Mirendil Startup raised $200 million from a16z and Nvidia to create self-enhancing AI for science
6/30/2026, 11:53 AM • Евгения Слив

San Francisco-based Mirendil Startup has attracted $200 million in funding, reaching a valuation of $1 billion and becoming a "unicorn." Investments were made by venture giants Andreessen Horowitz (a16z) and Kleiner Perkins, as well as the chip manufacturer Nvidia. The company, founded by former employees of Anthropic Behnam Najshaber and Harsh Mehta, intends to focus on creating artificial intelligence systems capable of recursive self-improvement, but with one important caveat - these technologies will be available to open-source developers.
Self-improving AI is considered by many experts to be both a potential key to solving global problems such as climate change and treating major diseases, and a source of serious risk. While industry leaders, including Anthropic and OpenAI, are calling for global committees to oversee such technologies, Mirendil offers an alternative path. The company believes that the problem is not the most recursive improvement, but its monopolization of a handful of closed laboratories.
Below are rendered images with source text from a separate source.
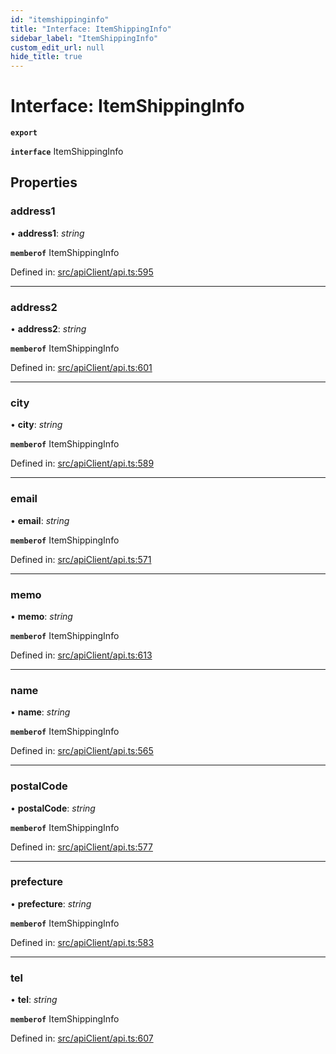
 ```yaml
---
id: "itemshippinginfo"
title: "Interface: ItemShippingInfo"
sidebar_label: "ItemShippingInfo"
custom_edit_url: null
hide_title: true
---
```


# Interface: ItemShippingInfo

**`export`** 

**`interface`** ItemShippingInfo

## Properties

### address1

• **address1**: *string*

**`memberof`** ItemShippingInfo

Defined in: [src/apiClient/api.ts:595](https://github.com/KyuzanInc/annapurna-sdk-js/blob/9186327/src/apiClient/api.ts#L595)

___

### address2

• **address2**: *string*

**`memberof`** ItemShippingInfo

Defined in: [src/apiClient/api.ts:601](https://github.com/KyuzanInc/annapurna-sdk-js/blob/9186327/src/apiClient/api.ts#L601)

___

### city

• **city**: *string*

**`memberof`** ItemShippingInfo

Defined in: [src/apiClient/api.ts:589](https://github.com/KyuzanInc/annapurna-sdk-js/blob/9186327/src/apiClient/api.ts#L589)

___

### email

• **email**: *string*

**`memberof`** ItemShippingInfo

Defined in: [src/apiClient/api.ts:571](https://github.com/KyuzanInc/annapurna-sdk-js/blob/9186327/src/apiClient/api.ts#L571)

___

### memo

• **memo**: *string*

**`memberof`** ItemShippingInfo

Defined in: [src/apiClient/api.ts:613](https://github.com/KyuzanInc/annapurna-sdk-js/blob/9186327/src/apiClient/api.ts#L613)

___

### name

• **name**: *string*

**`memberof`** ItemShippingInfo

Defined in: [src/apiClient/api.ts:565](https://github.com/KyuzanInc/annapurna-sdk-js/blob/9186327/src/apiClient/api.ts#L565)

___

### postalCode

• **postalCode**: *string*

**`memberof`** ItemShippingInfo

Defined in: [src/apiClient/api.ts:577](https://github.com/KyuzanInc/annapurna-sdk-js/blob/9186327/src/apiClient/api.ts#L577)

___

### prefecture

• **prefecture**: *string*

**`memberof`** ItemShippingInfo

Defined in: [src/apiClient/api.ts:583](https://github.com/KyuzanInc/annapurna-sdk-js/blob/9186327/src/apiClient/api.ts#L583)

___

### tel

• **tel**: *string*

**`memberof`** ItemShippingInfo

Defined in: [src/apiClient/api.ts:607](https://github.com/KyuzanInc/annapurna-sdk-js/blob/9186327/src/apiClient/api.ts#L607)
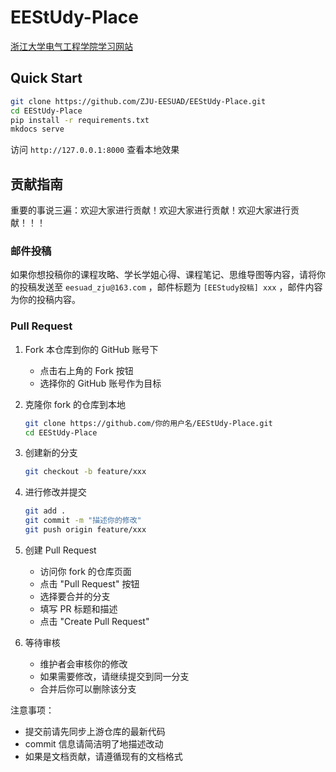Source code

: # EEStUdy-Place
[浙江大学电气工程学院学习网站](https://www.eestudy-place.com/)


## Quick Start

```bash
git clone https://github.com/ZJU-EESUAD/EEStUdy-Place.git
cd EEStUdy-Place
pip install -r requirements.txt
mkdocs serve
```

访问 `http://127.0.0.1:8000` 查看本地效果


## 贡献指南

重要的事说三遍：欢迎大家进行贡献！欢迎大家进行贡献！欢迎大家进行贡献！！！

### 邮件投稿
如果你想投稿你的课程攻略、学长学姐心得、课程笔记、思维导图等内容，请将你的投稿发送至 `eesuad_zju@163.com` ，邮件标题为 `[EEStudy投稿] xxx` ，邮件内容为你的投稿内容。


### Pull Request
1. Fork 本仓库到你的 GitHub 账号下
   - 点击右上角的 Fork 按钮
   - 选择你的 GitHub 账号作为目标

2. 克隆你 fork 的仓库到本地
   ```bash
   git clone https://github.com/你的用户名/EEStUdy-Place.git
   cd EEStUdy-Place
   ```

3. 创建新的分支
   ```bash
   git checkout -b feature/xxx
   ```

4. 进行修改并提交
   ```bash
   git add .
   git commit -m "描述你的修改"
   git push origin feature/xxx
   ```

5. 创建 Pull Request
   - 访问你 fork 的仓库页面
   - 点击 "Pull Request" 按钮
   - 选择要合并的分支
   - 填写 PR 标题和描述
   - 点击 "Create Pull Request"

6. 等待审核
   - 维护者会审核你的修改
   - 如果需要修改，请继续提交到同一分支
   - 合并后你可以删除该分支

注意事项：
- 提交前请先同步上游仓库的最新代码
- commit 信息请简洁明了地描述改动
- 如果是文档贡献，请遵循现有的文档格式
Today, any scientific group trying to use AI in drug development, chemistry, or robotics must become a parallel AI laboratory. Our goal is to democratize access to advanced AI tools , - claim the startup’s founders.
The choice of a company’s name, referring to the Elvish language from "The Lord of the Rings," looks ironic against the backdrop of heated arguments about AI safety. Yet Mirendil’s ambition is serious: it wants to place powerful algorithms in the hands of independent scientists to accelerate scientific progress. Amid recent incidents of forced disablement of powerful models at the behest of authorities and calls for tough regulation, Mirendil’s move looks like a bold bet on decentralization and openness to scientific discovery.